After paring down her wardrobe to just 33 pieces of clothing, Salt Lake City resident and well-known minimalist Courtney Carver had a revelation.
“I realized nobody cares what I’m wearing,” she said. “I got more compliments when I dressed with fewer items.”
It was an unexpected bonus of Project 333, her minimalist fashion challenge where she dressed with just 33 items for three months. The 33 items include all clothing, accessories, jewelry, outerwear and shoes. Wedding rings, underwear, pajamas and workout clothing (as long as you really are exercising) don’t count.
Carver who launched the Be More With Less blog in May 2010, said readers embraced the idea, which led to her Tiny Wardrobe Tour that took her — and her miniature wardrobe — to 33 cities to talk about dressing and living with less.
On Jan. 4 in Salt Lake City, Carver will launch another eight-week tour to promote her new book “Soulful Simplicity.” In the 233-page guide, Carver, 48, shares personal stories and tips, including how her diagnosis of multiple sclerosis was the wake-up call she needed to simplify everything in her life from her job to her bank account.
The event includes a discussion and question-and-answer session. It starts at 6:30 p.m. at Weller Book Works inside Trolley Square, 665 E. 600 South. Tickets are $20 at Eventbrite and include a copy of the book.
In advance of the event, Carver talked about how she came to Utah, the disease that prompted her minimalist lifestyle, and how she gave up mindless shopping. Her comments have been edited for clarity and space.
How did you land in Salt Lake City?
I moved in 2004 from New Hampshire. My parents had relocated here and we used to visit and ski. We fell in love with terrain and the people and the lifestyle and decided to move.
How did you come up with the idea for Project 333?
I started the fashion challenge a few months after I started the blog. I wrote about it as a personal challenge, but people were really interested in it and were sharing it on social media. Then a month into the challenge, a reporter from the Associated Press called and wanted to write about it. (Stories were published in newspapers and magazines and podcasts across the country.) That was really the start of it, it just took on a life of its own.
Why do you think it became so popular?
We have clutter everywhere, but it’s really noticeable in our closets because we go there every day. A whole lot of emotion is tied up in our clothes. If we let go of the inner clutter that our closets provide, it relieves a lot of stress and anxiety. Once you do it, you see how simplifying your closet simplifies your life.
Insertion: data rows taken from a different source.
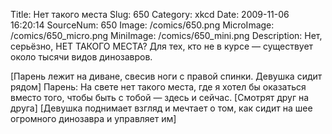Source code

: Title: Нет такого места 
Slug: 650 
Category: xkcd 
Date: 2009-11-06 16:20:14 
SourceNum: 650 
Image: /comics/650.png 
MicroImage: /comics/650_micro.png 
MiniImage: /comics/650_mini.png 
Description: Нет, серьёзно, НЕТ ТАКОГО МЕСТА? Для тех, кто не в курсе — существует около тысячи видов динозавров. 

[Парень лежит на диване, свесив ноги с правой спинки. Девушка сидит рядом]
Парень: На свете нет такого места, где я хотел бы оказаться вместо того, чтобы быть с тобой — здесь и сейчас.
[Смотрят друг на друга]
[Девушка поднимает взгляд и мечтает о том, как сидит на шее огромного динозавра и управляет им]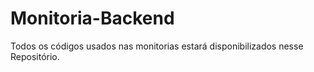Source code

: # Monitoria-Backend
Todos os códigos usados nas monitorias estará disponibilizados nesse Repositório.
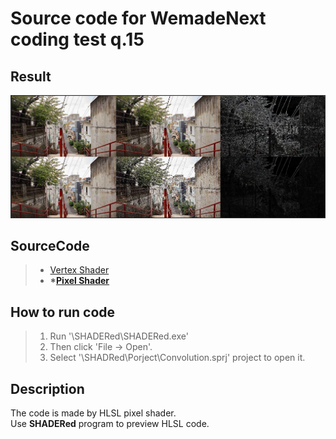 # Source code for WemadeNext coding test q.15

## Result 
![Result Image](/Result.jpg "Result")

## SourceCode
> - [Vertex Shader](https://github.com/ZenDeiAn/WemadeNext_CodingTest_CNN_HLSL/blob/main/SHADERed/Project/shaders/MainVS.hlsl)
> - <b>*[Pixel Shader](https://github.com/ZenDeiAn/WemadeNext_CodingTest_CNN_HLSL/blob/main/SHADERed/Project/shaders/MainPS.hlsl)</b>

## How to run code
> 1. Run '\SHADERed\SHADERed.exe'
> 2. Then click 'File -> Open'.
> 3. Select '\SHADRed\Porject\Convolution.sprj' project to open it.

## Description
The code is made by HLSL pixel shader.  
Use <b>SHADERed</b> program to preview HLSL code.  
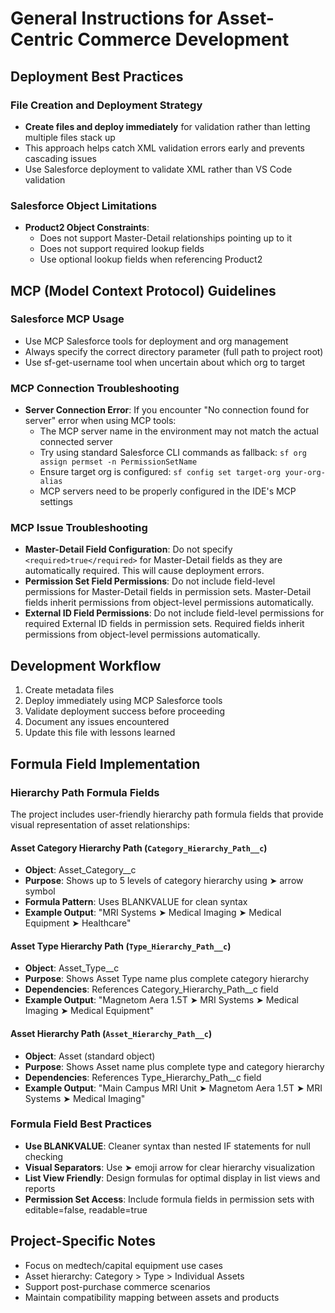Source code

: # General Instructions for Asset-Centric Commerce Development

## Deployment Best Practices

### File Creation and Deployment Strategy
- **Create files and deploy immediately** for validation rather than letting multiple files stack up
- This approach helps catch XML validation errors early and prevents cascading issues
- Use Salesforce deployment to validate XML rather than VS Code validation

### Salesforce Object Limitations
- **Product2 Object Constraints**:
  - Does not support Master-Detail relationships pointing up to it
  - Does not support required lookup fields
  - Use optional lookup fields when referencing Product2

## MCP (Model Context Protocol) Guidelines

### Salesforce MCP Usage
- Use MCP Salesforce tools for deployment and org management
- Always specify the correct directory parameter (full path to project root)
- Use sf-get-username tool when uncertain about which org to target

### MCP Connection Troubleshooting
- **Server Connection Error**: If you encounter "No connection found for server" error when using MCP tools:
  - The MCP server name in the environment may not match the actual connected server
  - Try using standard Salesforce CLI commands as fallback: `sf org assign permset -n PermissionSetName`
  - Ensure target org is configured: `sf config set target-org your-org-alias`
  - MCP servers need to be properly configured in the IDE's MCP settings

### MCP Issue Troubleshooting
- **Master-Detail Field Configuration**: Do not specify `<required>true</required>` for Master-Detail fields as they are automatically required. This will cause deployment errors.
- **Permission Set Field Permissions**: Do not include field-level permissions for Master-Detail fields in permission sets. Master-Detail fields inherit permissions from object-level permissions automatically.
- **External ID Field Permissions**: Do not include field-level permissions for required External ID fields in permission sets. Required fields inherit permissions from object-level permissions automatically.

## Development Workflow
1. Create metadata files
2. Deploy immediately using MCP Salesforce tools
3. Validate deployment success before proceeding
4. Document any issues encountered
5. Update this file with lessons learned

## Formula Field Implementation

### Hierarchy Path Formula Fields
The project includes user-friendly hierarchy path formula fields that provide visual representation of asset relationships:

#### Asset Category Hierarchy Path (`Category_Hierarchy_Path__c`)
- **Object**: Asset_Category__c
- **Purpose**: Shows up to 5 levels of category hierarchy using ➤ arrow symbol
- **Formula Pattern**: Uses BLANKVALUE for clean syntax
- **Example Output**: "MRI Systems ➤ Medical Imaging ➤ Medical Equipment ➤ Healthcare"

#### Asset Type Hierarchy Path (`Type_Hierarchy_Path__c`)
- **Object**: Asset_Type__c
- **Purpose**: Shows Asset Type name plus complete category hierarchy
- **Dependencies**: References Category_Hierarchy_Path__c field
- **Example Output**: "Magnetom Aera 1.5T ➤ MRI Systems ➤ Medical Imaging ➤ Medical Equipment"

#### Asset Hierarchy Path (`Asset_Hierarchy_Path__c`)
- **Object**: Asset (standard object)
- **Purpose**: Shows Asset name plus complete type and category hierarchy
- **Dependencies**: References Type_Hierarchy_Path__c field
- **Example Output**: "Main Campus MRI Unit ➤ Magnetom Aera 1.5T ➤ MRI Systems ➤ Medical Imaging"

### Formula Field Best Practices
- **Use BLANKVALUE**: Cleaner syntax than nested IF statements for null checking
- **Visual Separators**: Use ➤ emoji arrow for clear hierarchy visualization
- **List View Friendly**: Design formulas for optimal display in list views and reports
- **Permission Set Access**: Include formula fields in permission sets with editable=false, readable=true

## Project-Specific Notes
- Focus on medtech/capital equipment use cases
- Asset hierarchy: Category > Type > Individual Assets
- Support post-purchase commerce scenarios
- Maintain compatibility mapping between assets and products
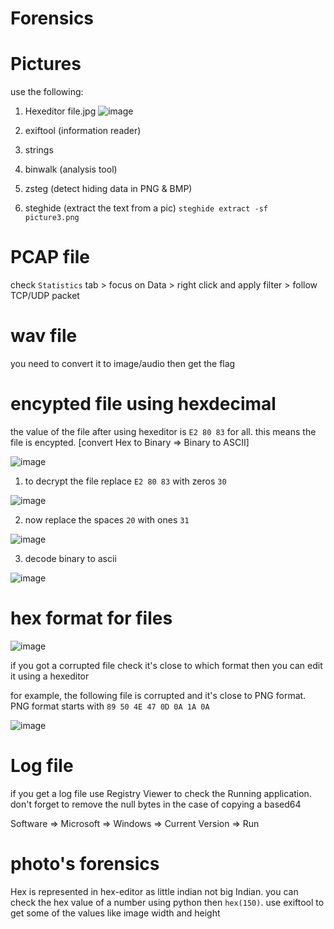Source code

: # Forensics

# Pictures
use the following:

1. Hexeditor file.jpg
![image](https://github.com/AbdullahZuhair21/Forensics/assets/154827329/c6e9ca2a-8f1a-4b5a-a359-3ceacd46ab8b)

2. exiftool (information reader)
3. strings 
4. binwalk (analysis tool)
5. zsteg (detect hiding data in PNG & BMP)
6. steghide (extract the text from a pic) `steghide extract -sf picture3.png`
# PCAP file
check `Statistics` tab > focus on Data > right click and apply filter > follow TCP/UDP packet

# wav file
you need to convert it to image/audio then get the flag

# encypted file using hexdecimal 
the value of the file after using hexeditor is `E2 80 83` for all. this means the file is encypted. [convert Hex to Binary => Binary to ASCII]

![image](https://github.com/AbdullahZuhair21/Forensics/assets/154827329/a5ec5911-5a5a-40f6-abb3-f32d13e29a23)

1. to decrypt the file replace `E2 80 83` with zeros `30` 

![image](https://github.com/AbdullahZuhair21/Forensics/assets/154827329/618f1d0f-c354-4bf0-be44-e5aef34447b0)

2. now replace the spaces `20` with ones `31`

![image](https://github.com/AbdullahZuhair21/Forensics/assets/154827329/fb2ab7bf-02c0-4c5b-ac41-be3b2f2dbe00)

3. decode binary to ascii

![image](https://github.com/AbdullahZuhair21/Forensics/assets/154827329/f8fce585-fe71-45c3-a485-b51c5f956927)

# hex format for files
![image](https://github.com/AbdullahZuhair21/Forensics/assets/154827329/1aa159a2-5aa0-48b5-87e4-79261c3a6db7)

if you got a corrupted file check it's close to which format then you can edit it using a hexeditor 

for example, the following file is corrupted and it's close to PNG format. PNG format starts with `89 50 4E 47 0D 0A 1A 0A`

![image](https://github.com/AbdullahZuhair21/Forensics/assets/154827329/f0ebe76d-cae7-4c19-81f5-fc3cf935ccae)

# Log file 
if you get a log file use Registry Viewer to check the Running application. don't forget to remove the null bytes in the case of copying a based64

Software => Microsoft => Windows => Current Version => Run

# photo's forensics
Hex is represented in hex-editor as little indian not big Indian. you can check the hex value of a number using python then `hex(150)`. use exiftool to get some of the values like image width and height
How can cleaning your closet lead to other changes like reducing debt and better health?
When I was doing the wardrobe tour, I would say, “This is not about the clothes or fashion.” It’s about your health and your heart and your life. But to get past some of the clutter in the rest of our lives, we have to start there. Once we let go of some clothes and create a little space to understand what’s going on with ourselves, we can learn what our connection to stuff really is and how we are obsessed with what other people think of us. When I worked full time, I tried to prove what I was by what I was wearing. I thought people at work were going to notice if I didn’t have a different outfit every day. But nobody noticed. I realized nobody cares what I’m wearing. I got more compliments when I dressed with fewer items.
In the book, you suggest replacing excessive shopping with self-care. Give us tips to do that.
It’s important to identify why you shop. Perhaps it’s because you need it. But are you shopping to numb pain or out of boredom? I used to go shopping because I thought I deserved to buy something new because I worked hard. But then I realized I had to work even more to support that lifestyle. Try a purchase pause. Pick a 30-day time frame where instead of buying nonessential things, you write down on paper the item and the amount of the item. At the end of the month, look at the list and tally up the amount you would have spent. If someone handed you the money, would you still buy those items? It’s eye-opening.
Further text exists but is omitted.